“Gravidez” de risco do jornalismo

Os perigos da falta de checagem na credibilidade da comunicação

Camila da Silva
singular&plural
3 min readDec 2, 2021

--

Por Camila da Silva

A “grávida de Taubaté”, Maria Verônica, conhecida por forjar grávidas de quadrigêmeos em entrevista. Foto: Reprodução/SBT

Um nascimento é bom, mas neste caso a chamada “barrigada” do jornalismo dá à luz o pior dos acontecimentos. A “barrigada” é um termo do jornalês para definir erros graves que colocam em cheque o quanto as pessoas devem ou não acreditar nas informações passadas por nós, comunicadores.

Um exemplo fictício.
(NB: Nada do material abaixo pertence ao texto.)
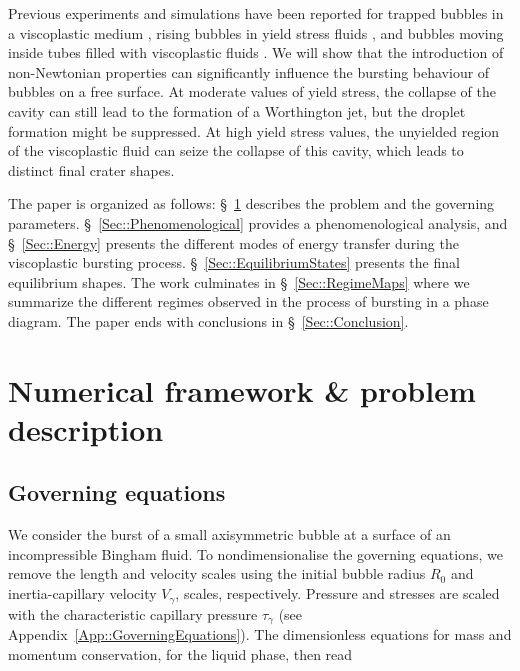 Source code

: \documentclass[final]{jfm}
\begin{document}
Previous experiments and simulations have been reported for trapped bubbles in a viscoplastic medium \citep{dubash2004conditions,sun2020dynamic, de2019oscillations}, rising bubbles in yield stress fluids \citep{sikorski2009motion,tripathi2015bubble, lopez2018rising,singh2008interacting, dimakopoulos2013steady, tsamopoulos2008steady, mougin2012significant}, and bubbles moving inside tubes filled with viscoplastic fluids \citep{jalaal2016long, laborie2017yield, zamankhan2018steady}. We will show that the introduction of non-Newtonian properties can significantly influence the bursting behaviour of bubbles on a free surface. At moderate values of yield stress, the collapse of the cavity can still lead to the formation of a Worthington jet, but the droplet formation might be suppressed. At high yield stress values, the unyielded region of the viscoplastic fluid can seize the collapse of this cavity, which leads to distinct final crater shapes.

The paper is organized as follows: \S~\ref{Sec::ProblemDescription} describes the problem and the governing parameters. \S~\ref{Sec::Phenomenological} provides a phenomenological analysis, and \S~\ref{Sec::Energy} presents the different modes of energy transfer during the viscoplastic bursting process. \S~\ref{Sec::EquilibriumStates} presents the final equilibrium shapes. The work culminates in \S~\ref{Sec::RegimeMaps} where we summarize the different regimes observed in the process of bursting in a phase diagram. The paper ends with conclusions in \S~\ref{Sec::Conclusion}.

\section{Numerical framework \& problem description}\label{Sec::ProblemDescription}
\subsection{Governing equations}\label{Sec::DimensionlessForm}
We consider the burst of a small axisymmetric bubble at a surface of an incompressible Bingham fluid. To nondimensionalise the governing equations, we remove the length and velocity scales using the initial bubble radius $R_0$ and inertia-capillary velocity $V_\gamma$, scales, respectively. Pressure and stresses are scaled with the characteristic capillary pressure $\tau_\gamma$ (see Appendix~\ref{App::GoverningEquations}). The dimensionless equations for mass and momentum conservation, for the liquid phase, then read
\end{document}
Imagine que você recebe a notícia que um avião caiu e deixou 10 mortos. No mínimo, vários outros sites começam a divulgar, como por osmose (praticamente passiva), essa tragédia. Horas depois se descobre que a notícia era falsa, que a quantidade de mortos não é verídica. Você confiaria nesse portal? E nos que compartilharam a informação?
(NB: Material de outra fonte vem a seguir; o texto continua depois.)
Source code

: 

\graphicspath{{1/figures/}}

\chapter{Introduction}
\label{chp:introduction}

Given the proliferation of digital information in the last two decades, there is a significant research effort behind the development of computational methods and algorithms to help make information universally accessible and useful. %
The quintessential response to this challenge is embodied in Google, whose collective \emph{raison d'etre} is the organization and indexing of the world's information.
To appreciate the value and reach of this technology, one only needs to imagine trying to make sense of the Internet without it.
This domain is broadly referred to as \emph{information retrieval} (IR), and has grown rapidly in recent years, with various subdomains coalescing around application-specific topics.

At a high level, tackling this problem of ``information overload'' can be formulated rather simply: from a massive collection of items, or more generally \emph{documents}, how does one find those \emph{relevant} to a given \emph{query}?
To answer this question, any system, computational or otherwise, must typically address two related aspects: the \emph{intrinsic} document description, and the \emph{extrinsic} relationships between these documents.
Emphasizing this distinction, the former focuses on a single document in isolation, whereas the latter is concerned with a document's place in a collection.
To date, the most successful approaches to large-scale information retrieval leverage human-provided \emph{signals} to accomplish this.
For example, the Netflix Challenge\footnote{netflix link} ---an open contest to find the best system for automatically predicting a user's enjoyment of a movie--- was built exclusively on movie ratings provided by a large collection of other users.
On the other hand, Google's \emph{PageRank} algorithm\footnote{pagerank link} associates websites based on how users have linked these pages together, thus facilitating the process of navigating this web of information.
O princípio da checagem e veracidade é uma das pedras angulares do jornalismo. Essa é para muitos estudiosos a base para que sua atuação possa cumprir o papel de representar a realidade, como apresentaram Sílvia Lisboa e Marcia Benetti na SBPJor (Associação Brasileira de Pesquisadores em Jornalismo):

Um relato jornalístico se constrói a partir de estratégias discursivas que ajudam o leitor a atestar sua autenticidade ou verossimilhança com os fatos e o valor das explicações. Charaudeau (2010) cita quatro elementos frequentemente usados pelo jornalismo e que servem como guia confiável para a verdade: a autenticidade (atestado da existência dos seres no mundo, sem artifício, sem filtro), a designação (função predominante da imagem quando tem a pretensão de mostrar o mundo como ele é), a verossimilhança (reconstituição da existência possível a partir de sondagens, testemunhos de terceiros, investigação) e a explicação (apresentação dos motivos pelos quais as coisas são assim). (SILVA E BENETTI, 2015, p.13)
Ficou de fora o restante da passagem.